Oubliez la simple stratégie de décliner une berline en coupé deux portes, la Série 4 est tout autre chose et tient à ses différences. Cette voiture est la première de la nouvelle famille de la gamme BMW. Préfigurée par la Série 4 Coupé Concept au dernier salon de Détroit, elle se veut véritablement être le porte étendard des produits « émotions » de la gamme. Plus élancée, athlétique mais aussi plus basse et plus large, cette Série 4 n’a plus grand chose à voir avec la précédente génération.

Une ligne athlétique

Si cette Série 4 se veut bien plus dynamique dans ses lignes que la berline Série 3, elle ne renie pour autant pas certains points de caractère comme ses naseaux devenus plus larges pour l’occasion et ses nouveaux optiques étirés rejoignant les contours chromés de la calandre. Ses prises d’air positionnées sur le bouclier avant gagnent en taille et élargissent un bouclier redessiné qui accueille les fameuses entrées et sorties d’air de la technologie Air Cutrain & Air Breather qui lui permettent de profiter d’un Cx de 0,28. Si sur le long terme ce système sera intégré à toute la gamme, les ouïes latérales (Air Breather) vont bien à cette ligne tendue vers l’arrière et lui donnent résolument un côté sportif.

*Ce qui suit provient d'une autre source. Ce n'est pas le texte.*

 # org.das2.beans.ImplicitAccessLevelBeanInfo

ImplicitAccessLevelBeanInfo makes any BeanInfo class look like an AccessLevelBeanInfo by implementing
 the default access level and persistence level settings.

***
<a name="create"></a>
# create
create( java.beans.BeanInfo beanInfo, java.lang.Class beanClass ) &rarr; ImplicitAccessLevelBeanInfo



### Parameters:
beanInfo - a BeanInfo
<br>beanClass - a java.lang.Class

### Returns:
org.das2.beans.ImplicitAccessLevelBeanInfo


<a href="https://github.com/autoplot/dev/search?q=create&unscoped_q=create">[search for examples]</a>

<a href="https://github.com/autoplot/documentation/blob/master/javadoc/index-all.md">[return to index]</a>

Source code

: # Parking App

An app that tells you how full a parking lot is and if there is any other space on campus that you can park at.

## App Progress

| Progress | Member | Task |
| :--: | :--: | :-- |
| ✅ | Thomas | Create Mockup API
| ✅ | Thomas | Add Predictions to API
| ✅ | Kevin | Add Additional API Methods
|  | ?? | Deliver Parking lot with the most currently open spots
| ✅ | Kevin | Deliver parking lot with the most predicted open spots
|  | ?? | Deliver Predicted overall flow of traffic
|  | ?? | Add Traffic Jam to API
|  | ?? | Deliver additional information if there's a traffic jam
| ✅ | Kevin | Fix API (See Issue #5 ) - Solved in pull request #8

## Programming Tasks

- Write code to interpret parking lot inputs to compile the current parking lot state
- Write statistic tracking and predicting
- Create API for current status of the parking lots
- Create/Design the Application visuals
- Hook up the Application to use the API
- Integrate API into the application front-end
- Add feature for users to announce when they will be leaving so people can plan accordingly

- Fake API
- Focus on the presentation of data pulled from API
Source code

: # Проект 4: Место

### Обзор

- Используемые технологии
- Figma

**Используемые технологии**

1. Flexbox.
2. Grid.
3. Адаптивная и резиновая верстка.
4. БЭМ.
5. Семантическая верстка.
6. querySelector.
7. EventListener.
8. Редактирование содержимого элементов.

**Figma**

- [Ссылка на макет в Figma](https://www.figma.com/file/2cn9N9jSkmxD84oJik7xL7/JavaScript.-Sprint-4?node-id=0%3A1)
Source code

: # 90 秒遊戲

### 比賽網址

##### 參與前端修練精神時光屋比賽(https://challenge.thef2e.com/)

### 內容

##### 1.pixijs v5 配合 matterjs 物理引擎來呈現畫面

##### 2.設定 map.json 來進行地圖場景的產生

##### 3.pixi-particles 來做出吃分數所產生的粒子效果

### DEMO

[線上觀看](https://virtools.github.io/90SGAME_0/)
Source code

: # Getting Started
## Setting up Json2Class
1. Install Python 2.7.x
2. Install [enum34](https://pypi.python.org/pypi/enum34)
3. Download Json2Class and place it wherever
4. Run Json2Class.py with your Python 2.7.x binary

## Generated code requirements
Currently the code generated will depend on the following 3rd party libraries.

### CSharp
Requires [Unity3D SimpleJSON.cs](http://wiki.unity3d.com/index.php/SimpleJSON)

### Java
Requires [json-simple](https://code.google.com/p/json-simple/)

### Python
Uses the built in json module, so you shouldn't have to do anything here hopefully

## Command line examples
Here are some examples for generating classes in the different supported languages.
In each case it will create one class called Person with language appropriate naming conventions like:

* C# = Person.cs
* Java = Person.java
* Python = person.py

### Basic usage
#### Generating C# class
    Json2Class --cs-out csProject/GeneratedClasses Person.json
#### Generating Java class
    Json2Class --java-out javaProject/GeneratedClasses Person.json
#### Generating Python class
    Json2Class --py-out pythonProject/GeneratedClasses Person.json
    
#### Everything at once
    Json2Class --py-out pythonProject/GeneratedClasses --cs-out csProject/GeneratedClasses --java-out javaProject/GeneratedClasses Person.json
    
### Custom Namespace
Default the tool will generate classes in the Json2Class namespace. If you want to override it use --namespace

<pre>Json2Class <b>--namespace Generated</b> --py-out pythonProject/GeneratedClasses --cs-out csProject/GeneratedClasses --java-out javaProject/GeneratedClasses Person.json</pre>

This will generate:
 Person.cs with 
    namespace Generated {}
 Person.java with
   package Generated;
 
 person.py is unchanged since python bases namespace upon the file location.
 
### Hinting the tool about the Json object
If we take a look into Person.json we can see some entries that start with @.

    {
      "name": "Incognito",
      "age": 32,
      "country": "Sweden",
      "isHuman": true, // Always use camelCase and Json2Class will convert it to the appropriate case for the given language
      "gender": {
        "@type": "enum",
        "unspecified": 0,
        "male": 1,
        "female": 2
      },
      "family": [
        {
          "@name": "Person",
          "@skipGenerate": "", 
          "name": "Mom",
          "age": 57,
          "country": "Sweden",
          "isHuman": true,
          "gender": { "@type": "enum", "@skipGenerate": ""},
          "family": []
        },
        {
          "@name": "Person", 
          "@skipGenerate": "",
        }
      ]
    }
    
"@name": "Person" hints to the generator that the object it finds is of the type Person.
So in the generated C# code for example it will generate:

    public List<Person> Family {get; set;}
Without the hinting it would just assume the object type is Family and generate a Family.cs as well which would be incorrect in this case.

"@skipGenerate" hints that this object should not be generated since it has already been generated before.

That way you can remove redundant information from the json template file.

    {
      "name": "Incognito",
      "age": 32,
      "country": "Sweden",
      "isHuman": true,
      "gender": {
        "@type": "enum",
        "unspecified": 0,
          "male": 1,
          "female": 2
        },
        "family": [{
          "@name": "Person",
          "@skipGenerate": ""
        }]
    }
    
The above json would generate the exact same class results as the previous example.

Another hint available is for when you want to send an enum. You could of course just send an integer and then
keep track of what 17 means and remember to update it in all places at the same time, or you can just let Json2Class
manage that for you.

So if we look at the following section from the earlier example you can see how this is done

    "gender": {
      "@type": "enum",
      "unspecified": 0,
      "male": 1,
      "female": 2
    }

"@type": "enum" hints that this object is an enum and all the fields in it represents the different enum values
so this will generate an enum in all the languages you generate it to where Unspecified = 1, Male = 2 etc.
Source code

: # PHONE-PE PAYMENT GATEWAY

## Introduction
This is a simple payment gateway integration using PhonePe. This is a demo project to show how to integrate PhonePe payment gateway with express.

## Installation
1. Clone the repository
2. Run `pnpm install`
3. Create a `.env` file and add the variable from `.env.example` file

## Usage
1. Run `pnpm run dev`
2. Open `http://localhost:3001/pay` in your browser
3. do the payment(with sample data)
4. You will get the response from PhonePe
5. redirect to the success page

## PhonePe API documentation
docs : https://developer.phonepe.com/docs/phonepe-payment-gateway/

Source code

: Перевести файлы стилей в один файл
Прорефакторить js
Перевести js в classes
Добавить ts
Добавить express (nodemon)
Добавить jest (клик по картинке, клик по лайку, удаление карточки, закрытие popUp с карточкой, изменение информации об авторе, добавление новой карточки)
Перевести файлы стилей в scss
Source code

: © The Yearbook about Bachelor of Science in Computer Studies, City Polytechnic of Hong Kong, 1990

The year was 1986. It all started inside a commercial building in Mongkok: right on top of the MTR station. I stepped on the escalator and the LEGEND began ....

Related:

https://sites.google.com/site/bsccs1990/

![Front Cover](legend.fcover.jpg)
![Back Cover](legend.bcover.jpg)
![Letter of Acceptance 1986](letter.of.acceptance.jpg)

L’évolution de ce modèle se voit aussi largement dans ses proportions. Elle gagne 26 mm en longueur (4 mètres 64), 50 mm d’empattement (2 mètres 81), sa ligne de toit baisse de 16 mm (1 mètres 36) et son porte-à-faux avant diminue de 13 mm quand l’arrière, lui, perd 11 mm. Pour asseoir encore plus la voiture et accentuer son côté sportif sur route, la voie avant augmente de 45 mm et l’arrière profite de 80 mm supplémentaires pour une largeur totale d’1 mètre 82 soit un gain de 43 mm par rapport au dernier coupé E92 au catalogue entre 2006 et 2013. Son centre de gravité est abaissé de 5 cm. A titre d’exemple, une nouvelle 420d a un centre de gravité plus bas que l’actuelle M3 ! On peut donc s’attendre à ce que la future M4 ait une caisse encore plus collée au sol.

A bord

L’intérieur est plus proche de celui de la berline même si quelques éléments diffèrent comme l’approche-ceinture automatique qui vient éviter aux passagers avant un mauvais geste du dos. L’intérieur est habillé différemment suivant cinq niveaux de finition à savoir Lounge, Sport, Modern, Luxury et M Sport. La finition Sport se caractérise par l’alliance du rouge et du noir à bord et profite également d’un volant sportif. A bord d’un modèle griffé Luxury, l’élégance est plutôt de mise avec l’apparition d’éléments chromés et de bois Fineline.

A bord d’une Série 4 Modern, le tableau de bord devient plus clair et le volant adopte une couleur Oyster foncé (tous deux aussi disponibles en noir). L’habillage des sièges peut profiter d’une association tissu/cuir de couleur Oyster ou noire. Enfin, pour les clients avides de sportivité qui ne souhaitent pas acquérir la prochaine M4, la finition M Sport donne un caractère vraiment sportif au coupé avec notamment un volant dans la ligné de celui de la mythique Z8. Les sièges sport bénéficient d’une sellerie tissu/alcantara à passepoil M et surpiqûres bleues.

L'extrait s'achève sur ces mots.